When editors have interiorized the value of local content, they create articles on these topics every month. They know their value and continue creating them. The proportion of articles created about local content every month is very similar than the total proportion of local content in Wikipedia[2], and in these new articles created every month, the proportion of each topic is very similar to the final proportions for the entire group of articles that compound the CCC. We need to stimulate the creation of articles about every topic. Currently, more than half of the Wikipedias do not have even 100 articles about their most relevant men, women or places.

Create articles that summarize a general topic about your context (region, country or group of people).

One particular type of article that is very encyclopedic in the sense that it summarizes knowledge is the one that focuses on a particular topic and a particular context, for instance, “Catalan music” or “Catalan cuisine”. Even though there exist hundreds of musical organizations or compositions, an article dedicated to Catalan music gives a good understanding of what is more relevant and cannot be missed by a reader. These articles sometimes include the name of inhabitants of the territory or the territory itself (“Music of Catalonia”), but their scope is the same, a very well-documented article with more references and enhanced than usual.

In our research, we found that articles including such keywords (“name of the territory” or “name of the people”) are somehow special in terms of engagement. They are created by more editors but most importantly, they also receive many more page views than other articles considered local content[3]. These articles have also more interwiki links, which means that they are a good resource for other languages to have a good idea of a topic without the need to create every single article about it.

Set group goals and challenges to create local content and discuss what is more relevant.

One way to work better is to prioritize the decisions. In this case, we encourage communities to create lists of articles that may be more relevant than others in local content. In some Wikipedias, the lists of subjects and most important articles are known as “Vital articles”, “articles that every Wikipedia should have”, and so on. The creation of lists with specific goals of representation of local content can be very useful to stimulate a group of editors. The number 100 seems to be a very good challenge to remember and achievable by one motivated editor or a group.

Organize in the community to have a group of editors to follow the news and contextualize them by creating articles.

We previously highlighted the importance of creating local content, as it is content that generally obtains more pageviews than other types of content. It is possible to state that part of the readers' informational needs is directed towards their context, to follow the news and all sort of current events. The most-read articles correlate very well with the most searched topics in the news and are very related to the context. Therefore, every community needs to have some editors dedicated to recognizing which are the most relevant topics in the news and which articles are missing to create them.

Engage newcomers in creating local content right after they have registered in your language edition.

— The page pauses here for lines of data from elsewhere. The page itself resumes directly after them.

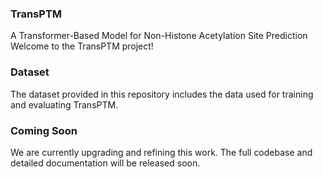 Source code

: ### TransPTM
A Transformer-Based Model for Non-Histone Acetylation Site Prediction
Welcome to the TransPTM project!

### Dataset
The dataset provided in this repository includes the data used for training and evaluating TransPTM.

### Coming Soon
We are currently upgrading and refining this work. The full codebase and detailed documentation will be released soon.

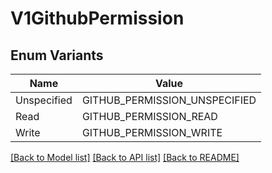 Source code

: # V1GithubPermission

## Enum Variants

| Name | Value |
|---- | -----|
| Unspecified | GITHUB_PERMISSION_UNSPECIFIED |
| Read | GITHUB_PERMISSION_READ |
| Write | GITHUB_PERMISSION_WRITE |


[[Back to Model list]](../README.md#documentation-for-models) [[Back to API list]](../README.md#documentation-for-api-endpoints) [[Back to README]](../README.md)


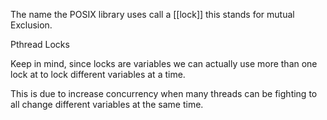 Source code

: 
The name the POSIX library uses call a [[lock]] this stands for mutual Exclusion. 

Pthread Locks


Keep in mind, since locks are variables we can actually use more than one lock at to lock different variables at a time.

This is due to increase concurrency when many threads can be fighting to all change different variables at the same time. 


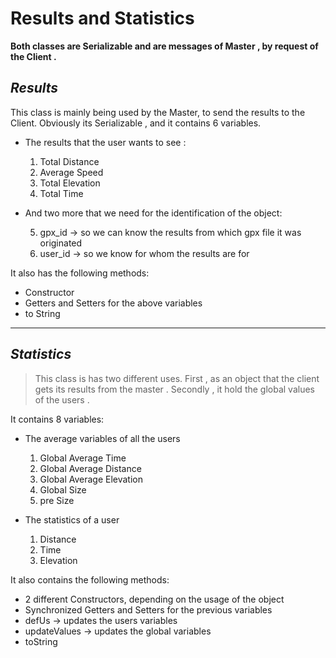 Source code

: # Results and Statistics
**Both classes are Serializable and are messages of Master , by request of the Client .**
## *Results*
This class is mainly being used by the Master, to send the results to the Client. Obviously its Serializable , and it contains 6 variables.

- The results that the user wants to see :
    1. Total Distance
    2. Average Speed
    3. Total Elevation 
    4. Total Time  

- And two more that we need for the identification of the object:

    5. gpx_id -> so we can know the results from which gpx file it was originated
    6. user_id -> so we know for whom the results are for 


 It also has the following methods:
- Constructor 
- Getters and Setters for the above variables
- to String 
---
## *Statistics* 
>This class is has two different uses. First , as an object that the client gets its results from the master . Secondly , it hold the global values of the users .

It contains 8 variables:

- The average variables of all the users
    1. Global Average Time 
    2. Global Average Distance 
    3. Global Average Elevation
    4. Global Size 
    5. pre Size 

- The statistics of a user
    1. Distance
    2. Time 
    3. Elevation 

It also contains the following methods:
- 2 different <a>Constructors</a>, depending on the usage of the object
- Synchronized <a>Getters</a> and <a>Setters</a> for the previous variables
- <a>defUs</a> -> updates the users variables 
- <a>updateValues</a> -> updates the global variables
- <a>toString</a>
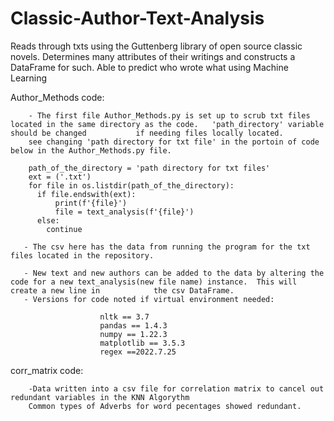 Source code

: # Classic-Author-Text-Analysis
Reads through txts using the Guttenberg library of open source classic novels.  Determines many attributes of their writings and constructs a DataFrame for such.   Able to predict who wrote what using Machine Learning  

Author_Methods code:

        - The first file Author_Methods.py is set up to scrub txt files located in the same directory as the code.   'path_directory' variable should be changed           if needing files locally located.
        see changing 'path directory for txt file' in the portoin of code below in the Author_Methods.py file.
        
        path_of_the_directory = 'path directory for txt files'
        ext = ('.txt')
        for file in os.listdir(path_of_the_directory):
          if file.endswith(ext):
    	      print(f'{file}')
    	      file = text_analysis(f'{file}') 
          else:
            continue
        
       - The csv here has the data from running the program for the txt files located in the repository.
        
       - New text and new authors can be added to the data by altering the code for a new text_analysis(new file name) instance.  This will create a new line in            the csv DataFrame.
       - Versions for code noted if virtual environment needed:
       
                        nltk == 3.7
                        pandas == 1.4.3
                        numpy == 1.22.3
                        matplotlib == 3.5.3
                        regex ==2022.7.25
   corr_matrix code:
   
        -Data written into a csv file for correlation matrix to cancel out redundant variables in the KNN Algorythm
        Common types of Adverbs for word pecentages showed redundant.
        
        
        
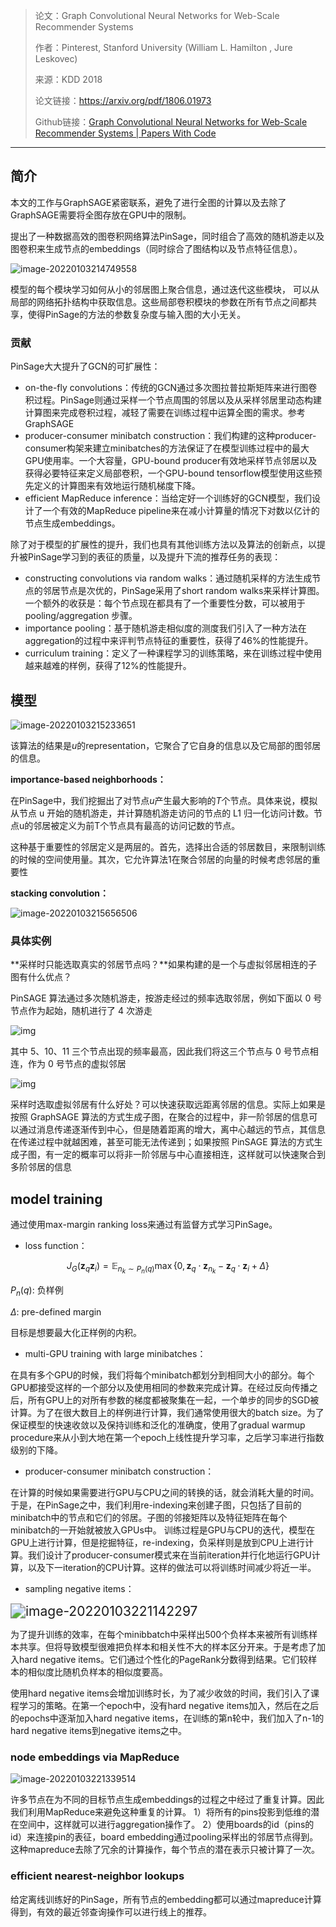 > 论文：Graph Convolutional Neural Networks for Web-Scale Recommender Systems
>
> 作者：Pinterest, Stanford University (William L. Hamilton , Jure Leskovec)
>
> 来源：KDD 2018 
>
> 论文链接：https://arxiv.org/pdf/1806.01973
>
> Github链接：[Graph Convolutional Neural Networks for Web-Scale Recommender Systems | Papers With Code](https://paperswithcode.com/paper/graph-convolutional-neural-networks-for-web)

------

## 简介

本文的工作与GraphSAGE紧密联系，避免了进行全图的计算以及去除了GraphSAGE需要将全图存放在GPU中的限制。

提出了一种数据高效的图卷积网络算法PinSage，同时组合了高效的随机游走以及图卷积来生成节点的embeddings（同时综合了图结构以及节点特征信息）。

![image-20220103214749558](https://cdn.jsdelivr.net/gh/Zhangxin98/Note@main/img/202201032147672.png)

模型的每个模块学习如何从小的邻居图上聚合信息，通过迭代这些模块，  可以从局部的网络拓扑结构中获取信息。这些局部卷积模块的参数在所有节点之间都共享，使得PinSage的方法的参数复杂度与输入图的大小无关。

### 贡献

PinSage大大提升了GCN的可扩展性：

* on-the-fly convolutions：传统的GCN通过多次图拉普拉斯矩阵来进行图卷积过程。PinSage则通过采样一个节点周围的邻居以及从采样邻居里动态构建计算图来完成卷积过程，减轻了需要在训练过程中运算全图的需求。参考GraphSAGE
* producer-consumer minibatch construction：我们构建的这种producer-consumer构架来建立minibatches的方法保证了在模型训练过程中的最大GPU使用率。一个大容量，GPU-bound producer有效地采样节点邻居以及获得必要特征来定义局部卷积，一个GPU-bound tensorflow模型使用这些预先定义的计算图来有效地运行随机梯度下降。
* efficient MapReduce inference：当给定好一个训练好的GCN模型，我们设计了一个有效的MapReduce pipeline来在减小计算量的情况下对数以亿计的节点生成embeddings。

除了对于模型的扩展性的提升，我们也具有其他训练方法以及算法的创新点，以提升被PinSage学习到的表征的质量，以及提升下流的推荐任务的表现：

* constructing convolutions via random walks：通过随机采样的方法生成节点的邻居节点是次优的，PinSage采用了short random walks来采样计算图。一个额外的收获是：每个节点现在都具有了一个重要性分数，可以被用于pooling/aggregation 步骤。
* importance pooling：基于随机游走相似度的测度我们引入了一种方法在aggregation的过程中来评判节点特征的重要性，获得了46%的性能提升。
* curriculum training：定义了一种课程学习的训练策略，来在训练过程中使用越来越难的样例，获得了12%的性能提升。

## 模型

![image-20220103215233651](https://cdn.jsdelivr.net/gh/Zhangxin98/Note@main/img/202201032152711.png)

该算法的结果是$u$的representation，它聚合了它自身的信息以及它局部的图邻居的信息。

**importance-based neighborhoods：**

在PinSage中，我们挖掘出了对节点$u$产生最大影响的$T$个节点。具体来说，模拟从节点 u 开始的随机游走，并计算随机游走访问的节点的 L1 归一化访问计数。节点u的邻居被定义为前T个节点具有最高的访问记数的节点。

这种基于重要性的邻居定义是两层的。首先，选择出合适的邻居数目，来限制训练的时候的空间使用量。其次，它允许算法1在聚合邻居的向量的时候考虑邻居的重要性

**stacking convolution：**

![image-20220103215656506](https://cdn.jsdelivr.net/gh/Zhangxin98/Note@main/img/202201032156610.png)

### 具体实例

**采样时只能选取真实的邻居节点吗？**如果构建的是一个与虚拟邻居相连的子图有什么优点？

PinSAGE 算法通过多次随机游走，按游走经过的频率选取邻居，例如下面以 0 号节点作为起始，随机进行了 4 次游走

![img](https://cdn.jsdelivr.net/gh/Zhangxin98/Note@main/img/202201032200951.jpeg)

其中 5、10、11 三个节点出现的频率最高，因此我们将这三个节点与 0 号节点相连，作为 0 号节点的虚拟邻居

![img](https://cdn.jsdelivr.net/gh/Zhangxin98/Note@main/img/202201032201106.jpeg)

采样时选取虚拟邻居有什么好处？可以快速获取远距离邻居的信息。实际上如果是按照 GraphSAGE 算法的方式生成子图，在聚合的过程中，非一阶邻居的信息可以通过消息传递逐渐传到中心，但是随着距离的增大，离中心越远的节点，其信息在传递过程中就越困难，甚至可能无法传递到；如果按照 PinSAGE 算法的方式生成子图，有一定的概率可以将非一阶邻居与中心直接相连，这样就可以快速聚合到多阶邻居的信息

## model training

通过使用max-margin ranking loss来通过有监督方式学习PinSage。

* loss function：

$$
J_{G}\left(\mathbf{z}_{q} \mathbf{z}_{i}\right)=\mathbb{E}_{n_{k} \sim P_{n}(q)} \max \left\{0, \mathbf{z}_{q} \cdot \mathbf{z}_{n_{k}}-\mathbf{z}_{q} \cdot \mathbf{z}_{i}+\Delta\right\}
$$

$P_n(q)$: 负样例

$\Delta$: pre-defined margin

目标是想要最大化正样例的内积。

* multi-GPU training with large minibatches：

在具有多个GPU的时候，我们将每个minibatch都划分到相同大小的部分。每个GPU都接受这样的一个部分以及使用相同的参数来完成计算。在经过反向传播之后，所有GPU上的对所有参数的梯度都被聚集在一起，一个单步的同步的SGD被计算。为了在很大数目上的样例进行计算，我们通常使用很大的batch size。为了保证模型的快速收敛以及保持训练和泛化的准确度，使用了gradual warmup procedure来从小到大地在第一个epoch上线性提升学习率，之后学习率进行指数级别的下降。

* producer-consumer minibatch construction：

在计算的时候如果需要进行GPU与CPU之间的转换的话，就会消耗大量的时间。于是，在PinSage之中，我们利用re-indexing来创建子图，只包括了目前的minibatch中的节点和它们的邻居。子图的邻接矩阵以及特征矩阵在每个minibatch的一开始就被放入GPUs中。
训练过程是GPU与CPU的迭代，模型在GPU上进行计算，但是挖掘特征，re-indexing，负采样则是放到CPU上进行计算。我们设计了producer-consumer模式来在当前iteration并行化地运行GPU计算，以及下一iteration的CPU计算。这样的做法可以将训练时间减少将近一半。

* sampling negative items：

<img src="https://cdn.jsdelivr.net/gh/Zhangxin98/Note@main/img/202201032211368.png" alt="image-20220103221142297" style="zoom:150%;" />


为了提升训练的效率，在每个minibbatch中采样出500个负样本来被所有训练样本共享。但将导致模型很难把负样本和相关性不大的样本区分开来。于是考虑了加入hard negative items。它们通过个性化的PageRank分数得到结果。它们较样本的相似度比随机负样本的相似度要高。

使用hard negative items会增加训练时长，为了减少收敛的时间，我们引入了课程学习的策略。在第一个epoch中，没有hard negative items加入，然后在之后的epochs中逐渐加入hard negative items，在训练的第n轮中，我们加入了n-1的hard negative items到negative items之中。


### node embeddings via MapReduce

![image-20220103221339514](https://cdn.jsdelivr.net/gh/Zhangxin98/Note@main/img/202201032213585.png)

许多节点在为不同的目标节点生成embeddings的过程之中经过了重复计算。因此我们利用MapReduce来避免这种重复的计算。
1）将所有的pins投影到低维的潜在空间中，这样就可以进行aggregation操作了。
2）使用boards的id（pins的id）来连接pin的表征，board embedding通过pooling采样出的邻居节点得到。
这种mapreduce去除了冗余的计算操作，每个节点的潜在表示只被计算了一次。

### efficient nearest-neighbor lookups

给定离线训练好的PinSage，所有节点的embedding都可以通过mapreduce计算得到，有效的最近邻查询操作可以进行线上的推荐。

Local content is created both as the result of spontaneous actions of individuals editors and organized activities in every community with a certain capacity (e.g. with Wiki Loves campaigns). However, there are two facts on editor engagement in local content that are less known. First, a good portion of the edits that created the CCC in every language comes from anonymous editors. Anonymous editors are more triggered by this type of content than others[3]. Second, current administrators have usually started with a higher percentage of edits in cultural context content in their first days than other newcomers[3]. It seems then, that encouraging newcomers to create local content seems a good strategy to engage new editors in Wikipedia.

Export your local content to other language editions once there is a general representation in your language edition.

When a language community is healthy and there is a general engagement, the most active editors tend to become multilingual and contribute to other language editions (usually larger ones, like English, and those with some linguistic or geographical proximity). When in other languages, they tend also tend to contribute to articles that may be part of the local content in their language edition. In other words, they either ‘export’ their knowledge or patrol it to ensure that certain points of view are reflected the way they consider. “Exported articles” tend to be the main article on the country, the president, historical figures, or some celebrities, depending on the culture’s projection in the world[3]. It is important to notice that not all languages have the capacity to start activities of exporting their local content in other languages.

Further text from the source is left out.